However, even if this is less immediately threatening, the medium-term risks are definitely rising. When investors sense unrealized losses in the system, confidence tends to crumble; just look at what happened in 1990s Japan when banks concealed their losses and it was hard for investors to exit.

And while private credit has boomed because regulators tightened controls on banks after 2008, leaving non-banks (largely) alone, the two remain connected. “Banks are lenders, counterparties, service providers and, at times, backstops to non-bank entities,” observes Hernández de Cos, lamenting the “complex ecosystems of leverage, liquidity transformations and duration risk” beyond regulators’ control, which make private credit a potential channel of systemic risk.

Worse, the sector will become even more vulnerable if long-term rates rise — say, if the price of oil and other goods rises because the Strait of Hormuz stays shut. And if a wider turmoil in bond markets then erupts, there is another risk that has received scant attention: global co-ordination, or the lack of it.
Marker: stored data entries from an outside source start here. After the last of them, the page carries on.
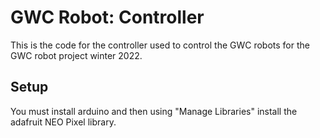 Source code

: # GWC Robot: Controller

This is the code for the controller used to control the GWC robots for the GWC 
robot project winter 2022.

## Setup

You must install arduino and then using "Manage Libraries" install the adafruit
NEO Pixel library.
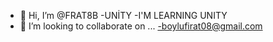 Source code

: - 👋 Hi, I’m @FRAT8B
-UNİTY
-I'M LEARNING UNITY
- 💞️ I’m looking to collaborate on ...
-boylufirat08@gmail.com

<!---
FRAT8B/FRAT8B is a ✨ special ✨ repository because its `README.md` (this file) appears on your GitHub profile.
You can click the Preview link to take a look at your changes.
--->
As Robert Hormats, a former economic official in the Obama administration, points out, after the 2008 crisis the G20 leaders co-ordinated their policies to quell the shock. So, too, during the 1990s Asian financial crisis (at least among western allies). “The U.S. took the lead and worked with other countries,” Hormats tells me. But, he notes, this co-ordination only works with trust. Trump has now shattered much of that. It is thus alarmingly unclear whether the White House could quell a cross-border panic today, particularly since its fiscal and monetary firepower is low.

Hopefully, this will not be tested. But the longer the Middle East turmoil grinds on, the more risks will rise. Or to put it another way: the Iran war-private credit combination may not seem damaging enough to cause a global recession, but it could certainly spark financial tremors. Listen out for that long “hiss.”